Which leads many of them to criticize Molly Munger. Let’s be honest. If someone truly wishes to direct more money to schools, Proposition 38 really does that. It is the right means to accomplish the goal that Munger wishes to accomplish. If you agree with that policy, you would vote for 38, and vote against Proposition 30. She deserves kudos for a means that actually accomplishes her policy goal.
What is even better, from my perspective, is that she has the intestinal fortitude to look the Governor of the State of California in the eye, and tell him he’s a liar. That requires a lot of strength, strength the business community in this state lacks. True to form, when faced with the truly bad policy of Proposition 30, the business community, for the most part, rolled over on its back and showed the Governor their belly. They, quite frankly, gave up without a fight.

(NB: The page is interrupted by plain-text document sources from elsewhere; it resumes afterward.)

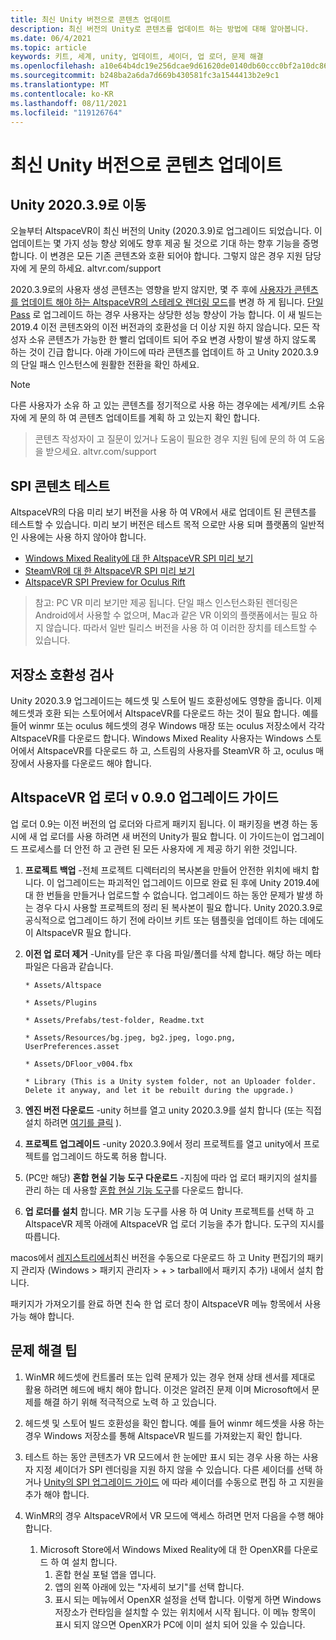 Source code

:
 ```yaml
---
title: 최신 Unity 버전으로 콘텐츠 업데이트
description: 최신 버전의 Unity로 콘텐츠를 업데이트 하는 방법에 대해 알아봅니다.
ms.date: 06/4/2021
ms.topic: article
keywords: 키트, 세계, unity, 업데이트, 셰이더, 업 로더, 문제 해결
ms.openlocfilehash: a10e64b4dc19e256dcae9d61620de0140db60ccc0bf2a10dc864313f139bbd10
ms.sourcegitcommit: b248ba2a6da7d669b430581fc3a1544413b2e9c1
ms.translationtype: MT
ms.contentlocale: ko-KR
ms.lasthandoff: 08/11/2021
ms.locfileid: "119126764"
---
```

# <a name="updating-content-to-the-latest-unity-version"></a>최신 Unity 버전으로 콘텐츠 업데이트

## <a name="moving-to-unity-202039"></a>Unity 2020.3.9로 이동

오늘부터 AltspaceVR이 최신 버전의 Unity (2020.3.9)로 업그레이드 되었습니다. 이 업데이트는 몇 가지 성능 향상 외에도 향후 제공 될 것으로 기대 하는 향후 기능을 증명 합니다. 이 변경은 모든 기존 콘텐츠와 호환 되어야 합니다. 그렇지 않은 경우 지원 담당자에 게 문의 하세요. altvr.com/support

2020.3.9로의 사용자 생성 콘텐츠는 영향을 받지 않지만, 몇 주 후에 [사용자가 콘텐츠를 업데이트 해야 하는 AltspaceVR의 스테레오 렌더링 모드]( https://docs.unity3d.com/Manual/SinglePassStereoRendering.html)를 변경 하 게 됩니다. [단일 Pass](https://docs.unity3d.com/Manual/SinglePassInstancing.html) 로 업그레이드 하는 경우 사용자는 상당한 성능 향상이 가능 합니다. 이 새 빌드는 2019.4 이전 콘텐츠와의 이전 버전과의 호환성을 더 이상 지원 하지 않습니다. 모든 작성자 소유 콘텐츠가 가능한 한 빨리 업데이트 되어 주요 변경 사항이 발생 하지 않도록 하는 것이 긴급 합니다. 아래 가이드에 따라 콘텐츠를 업데이트 하 고 Unity 2020.3.9의 단일 패스 인스턴스에 원활한 전환을 확인 하세요.

> [!NOTE]
> 다른 사용자가 소유 하 고 있는 콘텐츠를 정기적으로 사용 하는 경우에는 세계/키트 소유자에 게 문의 하 여 콘텐츠 업데이트를 계획 하 고 있는지 확인 합니다.

> 콘텐츠 작성자이 고 질문이 있거나 도움이 필요한 경우 지원 팀에 문의 하 여 도움을 받으세요. altvr.com/support

## <a name="testing-your-spi-content"></a>SPI 콘텐츠 테스트

AltspaceVR의 다음 미리 보기 버전을 사용 하 여 VR에서 새로 업데이트 된 콘텐츠를 테스트할 수 있습니다. 미리 보기 버전은 테스트 목적 으로만 사용 되며 플랫폼의 일반적인 사용에는 사용 하지 않아야 합니다.

* [Windows Mixed Reality에 대 한 AltspaceVR SPI 미리 보기](https://aka.ms/AvrSpiMr)
* [SteamVR에 대 한 AltspaceVR SPI 미리 보기](https://aka.ms/AvrSpiSteam)
* [AltspaceVR SPI Preview for Oculus Rift](https://aka.ms/AvrSpiRift)

> 참고: PC VR 미리 보기만 제공 됩니다. 단일 패스 인스턴스화된 렌더링은 Android에서 사용할 수 없으며, Mac과 같은 VR 이외의 플랫폼에서는 필요 하지 않습니다. 따라서 일반 릴리스 버전을 사용 하 여 이러한 장치를 테스트할 수 있습니다.


## <a name="storecompatibilitycheck"></a>저장소 호환성 검사

Unity 2020.3.9 업그레이드는 헤드셋 및 스토어 빌드 호환성에도 영향을 줍니다. 이제 헤드셋과 호환 되는 스토어에서 AltspaceVR를 다운로드 하는 것이 필요 합니다. 예를 들어 winmr 또는 oculus 헤드셋의 경우 Windows 매장 또는 oculus 저장소에서 각각 AltspaceVR를 다운로드 합니다. Windows Mixed Reality 사용자는 Windows 스토어에서 AltspaceVR를 다운로드 하 고, 스트림의 사용자를 SteamVR 하 고, oculus 매장에서 사용자를 다운로드 해야 합니다.

## <a name="altspacevr-uploader-v090-upgrade-guide"></a>AltspaceVR 업 로더 v 0.9.0 업그레이드 가이드 

업 로더 0.9는 이전 버전의 업 로더와 다르게 패키지 됩니다. 이 패키징을 변경 하는 동시에 새 업 로더를 사용 하려면 새 버전의 Unity가 필요 합니다. 이 가이드는이 업그레이드 프로세스를 더 안전 하 고 관련 된 모든 사용자에 게 제공 하기 위한 것입니다.

1. **프로젝트 백업** -전체 프로젝트 디렉터리의 복사본을 만들어 안전한 위치에 배치 합니다. 이 업그레이드는 파괴적인 업그레이드 이므로 완료 된 후에 Unity 2019.4에 대 한 번들을 만들거나 업로드할 수 없습니다. 업그레이드 하는 동안 문제가 발생 하는 경우 다시 사용할 프로젝트의 정리 된 복사본이 필요 합니다. Unity 2020.3.9로 공식적으로 업그레이드 하기 전에 라이브 키트 또는 템플릿을 업데이트 하는 데에도이 AltspaceVR 필요 합니다.

2. **이전 업 로더 제거** -Unity를 닫은 후 다음 파일/폴더를 삭제 합니다. 해당 하는 메타 파일은 다음과 같습니다.

    ```console
    * Assets/Altspace

    * Assets/Plugins

    * Assets/Prefabs/test-folder, Readme.txt

    * Assets/Resources/bg.jpeg, bg2.jpeg, logo.png, UserPreferences.asset

    * Assets/DFloor_v004.fbx

    * Library (This is a Unity system folder, not an Uploader folder. Delete it anyway, and let it be rebuilt during the upgrade.)
    ```

3. **엔진 버전 다운로드** -unity 허브를 열고 unity 2020.3.9를 설치 합니다 (또는 직접 설치 하려면 [여기를 클릭](https://unity3d.com/ru/unity/whats-new/2020.3.9) ).

4. **프로젝트 업그레이드** -unity 2020.3.9에서 정리 프로젝트를 열고 unity에서 프로젝트를 업그레이드 하도록 허용 합니다.

5. (PC만 해당) **혼합 현실 기능 도구 다운로드** -지침에 따라 업 로더 패키지의 설치를 관리 하는 데 사용할 [혼합 현실 기능 도구](/windows/mixed-reality/develop/unity/welcome-to-mr-feature-tool)를 다운로드 합니다.

6. **업 로더를 설치** 합니다. MR 기능 도구를 사용 하 여 Unity 프로젝트를 선택 하 고 AltspaceVR 제목 아래에 AltspaceVR 업 로더 기능을 추가 합니다. 도구의 지시를 따릅니다.

macos에서 [레지스트리에서](https://dev.azure.com/aipmr/MixedReality-Unity-Packages/_packaging?_a=package&feed=Unity-packages&package=com.microsoft.altspacevr_uploader&protocolType=Npm&version=0.9.0&view=versions)최신 버전을 수동으로 다운로드 하 고 Unity 편집기의 패키지 관리자 (Windows > 패키지 관리자 > + > tarball에서 패키지 추가) 내에서 설치 합니다.

패키지가 가져오기를 완료 하면 친숙 한 업 로더 창이 AltspaceVR 메뉴 항목에서 사용 가능 해야 합니다.

## <a name="troubleshooting-tips"></a>문제 해결 팁

1. WinMR 헤드셋에 컨트롤러 또는 입력 문제가 있는 경우 현재 상태 센서를 제대로 활용 하려면 헤드에 배치 해야 합니다. 이것은 알려진 문제 이며 Microsoft에서 문제를 해결 하기 위해 적극적으로 노력 하 고 있습니다.

2. 헤드셋 및 스토어 빌드 호환성을 확인 합니다. 예를 들어 winmr 헤드셋을 사용 하는 경우 Windows 저장소를 통해 AltspaceVR 빌드를 가져왔는지 확인 합니다.

3. 테스트 하는 동안 콘텐츠가 VR 모드에서 한 눈에만 표시 되는 경우 사용 하는 사용자 지정 셰이더가 SPI 렌더링을 지원 하지 않을 수 있습니다. 다른 셰이더를 선택 하거나 [Unity의 SPI 업그레이드 가이드](https://docs.unity3d.com/Manual/SinglePassInstancing.html) 에 따라 셰이더를 수동으로 편집 하 고 지원을 추가 해야 합니다.

4. WinMR의 경우 AltspaceVR에서 VR 모드에 액세스 하려면 먼저 다음을 수행 해야 합니다. 
    1. Microsoft Store에서 Windows Mixed Reality에 대 한 OpenXR를 다운로드 하 여 설치 합니다.
        1. 혼합 현실 포털 앱을 엽니다.
        2. 앱의 왼쪽 아래에 있는 "자세히 보기"를 선택 합니다.
        3. 표시 되는 메뉴에서 OpenXR 설정을 선택 합니다. 이렇게 하면 Windows 저장소가 런타임을 설치할 수 있는 위치에서 시작 됩니다. 이 메뉴 항목이 표시 되지 않으면 OpenXR가 PC에 이미 설치 되어 있을 수 있습니다.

To be clear, Molly Munger is a sort of Meg Whitman-style political socialite. She, like Meg Whitman is naive to the ways of political consultants, and susceptible to their siren song of “Just give me lots of money and I’ll win.” And, like Meg Whitman, the campaign for her Proposition 38 has been poorly run, and the messaging has been inept, but, again just like Meg Whitman, she is funding a couple of political consultant retirements. Her proposition will lose, but not because it doesn’t accomplish what she apparently wanted to accomplish, it is because her consultants have taken her for a ride.
I don’t agree with her policy. I don’t think the schools need more money. I am always intrigued by school superintendents of small and medium size school districts, who make more than the Governor of the state of California, who then claim they need more money for students. They sell their souls to the teacher’s unions (who elect the school boards that hire the superintendents), milk the system for themselves and their political cronies, and then cry about not having enough money to do their core job of educating students. It is a scam, and naive voters (and apparently a few rich folks) fall for it. Arnold Schwarzenegger did when he funded the after school program initiative (also making a couple of consultants rich), and now Molly Munger is doing the same with Proposition 38. If she truly wished to help schools, she would do something to break the the teacher’s unions grip on the schools, and cut off the other pigs who feed at the school funding trough.
However, her naivete aside, she is killing Proposition 30, which is bad on policy, that is, the idea of raising taxes, and false in its premise, that is, that schools get the money. I was concerned about how we, who really love this state, its schools, and want to do the right thing by the students in those schools, were going to show that Governor Brown was little more than a carny huckster, hoping to strip the voters of their money for his tax raising scam. Tax increasers always have deep pockets. Tax fighters always struggle to get their message out. Molly Munger solved that problem for us. She is taking the message of the tax fighters, that Proposition 30 is bad policy, and giving it wings. It is starting to catch on.
So, we should applaud her great work (and vote against her proposition). We should take the advice of Sun Tzu, in the Art of War, and know that the enemy of our enemy is our friend. She is assaulting the Governor’s citadel, and she is breaking it down, something we may not have been able to do. And for that, she deserves our praise. Perhaps, through this process, she will actually learn how politics works, and she will come back with a good idea. In the meantime, we should thank her for the great gift she is giving the people of the state of California, that is, making the case against Proposition 30. I, for one, am thankful she is in the fray.